=== Section Start ===

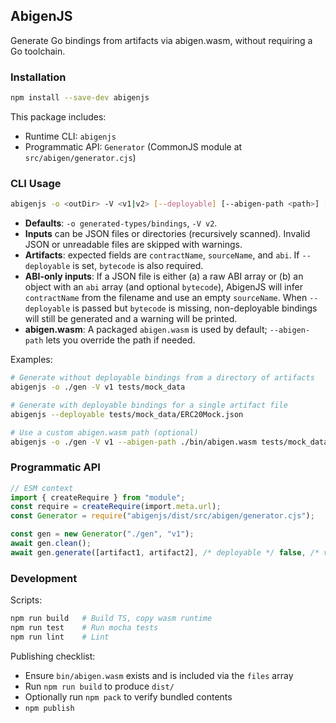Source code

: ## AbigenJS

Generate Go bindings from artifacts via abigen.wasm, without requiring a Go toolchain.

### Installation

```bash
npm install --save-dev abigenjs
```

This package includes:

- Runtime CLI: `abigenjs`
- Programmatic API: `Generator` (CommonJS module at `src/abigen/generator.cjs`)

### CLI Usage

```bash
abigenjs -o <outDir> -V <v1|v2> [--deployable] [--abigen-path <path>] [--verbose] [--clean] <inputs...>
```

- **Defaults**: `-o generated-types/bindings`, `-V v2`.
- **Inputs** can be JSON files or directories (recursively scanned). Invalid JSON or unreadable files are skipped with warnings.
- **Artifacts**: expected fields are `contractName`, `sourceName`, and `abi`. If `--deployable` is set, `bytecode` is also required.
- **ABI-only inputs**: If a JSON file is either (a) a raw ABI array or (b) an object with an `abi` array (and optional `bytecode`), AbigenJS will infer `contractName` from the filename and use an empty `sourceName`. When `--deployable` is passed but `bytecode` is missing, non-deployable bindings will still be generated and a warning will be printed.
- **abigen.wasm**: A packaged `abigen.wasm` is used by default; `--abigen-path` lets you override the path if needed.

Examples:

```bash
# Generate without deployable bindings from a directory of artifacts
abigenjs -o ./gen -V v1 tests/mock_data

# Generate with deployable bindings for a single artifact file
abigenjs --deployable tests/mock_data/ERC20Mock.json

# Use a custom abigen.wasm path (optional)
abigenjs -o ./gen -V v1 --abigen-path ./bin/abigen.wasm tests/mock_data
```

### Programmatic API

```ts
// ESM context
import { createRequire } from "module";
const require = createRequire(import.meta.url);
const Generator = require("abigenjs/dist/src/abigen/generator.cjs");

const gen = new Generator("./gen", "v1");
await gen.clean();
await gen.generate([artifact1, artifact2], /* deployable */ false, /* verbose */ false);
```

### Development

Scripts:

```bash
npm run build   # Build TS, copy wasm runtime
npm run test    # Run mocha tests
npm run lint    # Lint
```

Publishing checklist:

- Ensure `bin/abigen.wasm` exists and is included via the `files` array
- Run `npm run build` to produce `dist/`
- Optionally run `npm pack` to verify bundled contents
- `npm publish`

=== Section End ===
=== Section Start ===

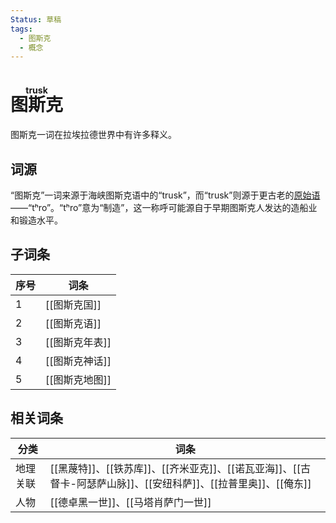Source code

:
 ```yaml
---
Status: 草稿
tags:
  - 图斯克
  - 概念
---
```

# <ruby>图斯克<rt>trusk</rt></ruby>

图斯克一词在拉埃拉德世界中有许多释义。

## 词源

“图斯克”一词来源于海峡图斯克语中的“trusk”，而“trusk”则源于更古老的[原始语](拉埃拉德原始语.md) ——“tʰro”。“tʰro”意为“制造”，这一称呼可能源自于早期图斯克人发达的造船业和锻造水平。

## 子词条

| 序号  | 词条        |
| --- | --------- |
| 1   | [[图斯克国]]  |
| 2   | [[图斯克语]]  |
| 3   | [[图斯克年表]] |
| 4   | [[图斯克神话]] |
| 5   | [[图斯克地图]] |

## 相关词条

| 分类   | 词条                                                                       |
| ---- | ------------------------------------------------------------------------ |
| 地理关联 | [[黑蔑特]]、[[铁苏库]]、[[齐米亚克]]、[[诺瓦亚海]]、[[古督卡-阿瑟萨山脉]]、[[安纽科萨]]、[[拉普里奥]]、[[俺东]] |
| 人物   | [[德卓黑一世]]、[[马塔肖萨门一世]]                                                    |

=== Section End ===
=== Section Start ===

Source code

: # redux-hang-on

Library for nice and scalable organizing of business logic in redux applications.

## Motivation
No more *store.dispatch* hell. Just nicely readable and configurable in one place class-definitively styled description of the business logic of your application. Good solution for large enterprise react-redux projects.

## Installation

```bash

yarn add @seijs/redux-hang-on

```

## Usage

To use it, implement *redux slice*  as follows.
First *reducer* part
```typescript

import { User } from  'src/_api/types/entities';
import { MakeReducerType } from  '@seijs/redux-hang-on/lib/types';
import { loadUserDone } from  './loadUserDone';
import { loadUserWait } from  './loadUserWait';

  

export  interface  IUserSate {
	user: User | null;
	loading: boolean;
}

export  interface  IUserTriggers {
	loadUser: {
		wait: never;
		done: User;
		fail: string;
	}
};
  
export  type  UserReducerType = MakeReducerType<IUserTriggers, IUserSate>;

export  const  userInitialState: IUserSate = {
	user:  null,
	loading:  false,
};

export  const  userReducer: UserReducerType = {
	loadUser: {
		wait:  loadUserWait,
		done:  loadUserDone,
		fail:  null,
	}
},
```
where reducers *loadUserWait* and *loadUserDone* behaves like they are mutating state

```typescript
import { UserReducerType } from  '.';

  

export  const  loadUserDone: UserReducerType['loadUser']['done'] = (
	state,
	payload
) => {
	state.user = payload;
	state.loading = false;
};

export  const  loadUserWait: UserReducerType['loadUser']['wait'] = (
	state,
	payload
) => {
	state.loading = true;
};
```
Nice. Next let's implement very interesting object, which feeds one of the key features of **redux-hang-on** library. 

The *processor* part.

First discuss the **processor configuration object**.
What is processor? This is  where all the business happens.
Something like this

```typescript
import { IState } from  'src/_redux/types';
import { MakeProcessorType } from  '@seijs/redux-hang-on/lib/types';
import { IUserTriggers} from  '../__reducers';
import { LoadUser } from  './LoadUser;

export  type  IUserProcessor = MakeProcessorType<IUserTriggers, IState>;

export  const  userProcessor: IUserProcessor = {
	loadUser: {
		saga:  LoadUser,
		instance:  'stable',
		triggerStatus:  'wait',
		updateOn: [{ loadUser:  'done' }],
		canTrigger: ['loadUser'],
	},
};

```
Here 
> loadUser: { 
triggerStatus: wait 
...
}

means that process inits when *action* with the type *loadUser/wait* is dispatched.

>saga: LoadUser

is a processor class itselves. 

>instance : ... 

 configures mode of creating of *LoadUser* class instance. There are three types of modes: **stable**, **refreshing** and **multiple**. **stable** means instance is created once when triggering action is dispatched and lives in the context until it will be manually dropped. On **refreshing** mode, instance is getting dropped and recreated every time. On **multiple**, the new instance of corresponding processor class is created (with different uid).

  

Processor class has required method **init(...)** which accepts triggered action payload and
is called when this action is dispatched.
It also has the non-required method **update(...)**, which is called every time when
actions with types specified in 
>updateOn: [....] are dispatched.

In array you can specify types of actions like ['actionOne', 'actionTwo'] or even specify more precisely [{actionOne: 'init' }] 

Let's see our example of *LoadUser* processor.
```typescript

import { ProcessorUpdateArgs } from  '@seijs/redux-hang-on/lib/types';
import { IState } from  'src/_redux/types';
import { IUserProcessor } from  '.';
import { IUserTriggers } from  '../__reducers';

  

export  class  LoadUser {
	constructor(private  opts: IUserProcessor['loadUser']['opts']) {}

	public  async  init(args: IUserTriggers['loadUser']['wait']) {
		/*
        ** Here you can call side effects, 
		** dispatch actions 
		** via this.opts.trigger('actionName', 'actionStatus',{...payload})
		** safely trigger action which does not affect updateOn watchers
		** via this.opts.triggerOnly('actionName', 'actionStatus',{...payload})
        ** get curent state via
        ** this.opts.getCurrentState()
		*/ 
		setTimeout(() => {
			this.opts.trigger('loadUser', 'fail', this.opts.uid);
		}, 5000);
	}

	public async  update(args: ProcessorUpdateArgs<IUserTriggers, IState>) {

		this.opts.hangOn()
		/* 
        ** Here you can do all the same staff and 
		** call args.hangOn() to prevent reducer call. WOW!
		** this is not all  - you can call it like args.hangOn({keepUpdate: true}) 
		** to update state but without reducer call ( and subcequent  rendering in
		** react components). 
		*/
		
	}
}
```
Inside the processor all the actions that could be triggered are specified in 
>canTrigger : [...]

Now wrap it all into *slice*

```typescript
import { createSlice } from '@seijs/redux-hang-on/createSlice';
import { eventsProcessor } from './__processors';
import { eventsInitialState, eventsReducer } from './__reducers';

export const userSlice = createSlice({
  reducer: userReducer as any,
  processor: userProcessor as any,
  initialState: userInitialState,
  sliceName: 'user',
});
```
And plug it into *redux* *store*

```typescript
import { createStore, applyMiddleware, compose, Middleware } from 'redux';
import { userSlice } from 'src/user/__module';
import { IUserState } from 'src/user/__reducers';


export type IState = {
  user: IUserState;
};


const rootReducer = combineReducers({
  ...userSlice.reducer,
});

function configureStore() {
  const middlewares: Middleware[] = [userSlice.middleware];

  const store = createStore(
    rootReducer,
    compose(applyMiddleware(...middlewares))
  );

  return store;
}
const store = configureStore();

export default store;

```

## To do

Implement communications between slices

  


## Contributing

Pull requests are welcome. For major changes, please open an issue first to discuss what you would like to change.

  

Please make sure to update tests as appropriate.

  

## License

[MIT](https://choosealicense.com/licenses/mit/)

=== Section End ===

◆ Directions for this task:
The required answer is the exact run of lines above starting at the line with "Implement communications between slices" and ending at the line with "[MIT](https://choosealicense.com/licenses/mit/)", with both ends present.

◆ Task solution:
Implement communications between slices

  


## Contributing

Pull requests are welcome. For major changes, please open an issue first to discuss what you would like to change.

  

Please make sure to update tests as appropriate.

  

## License

[MIT](https://choosealicense.com/licenses/mit/)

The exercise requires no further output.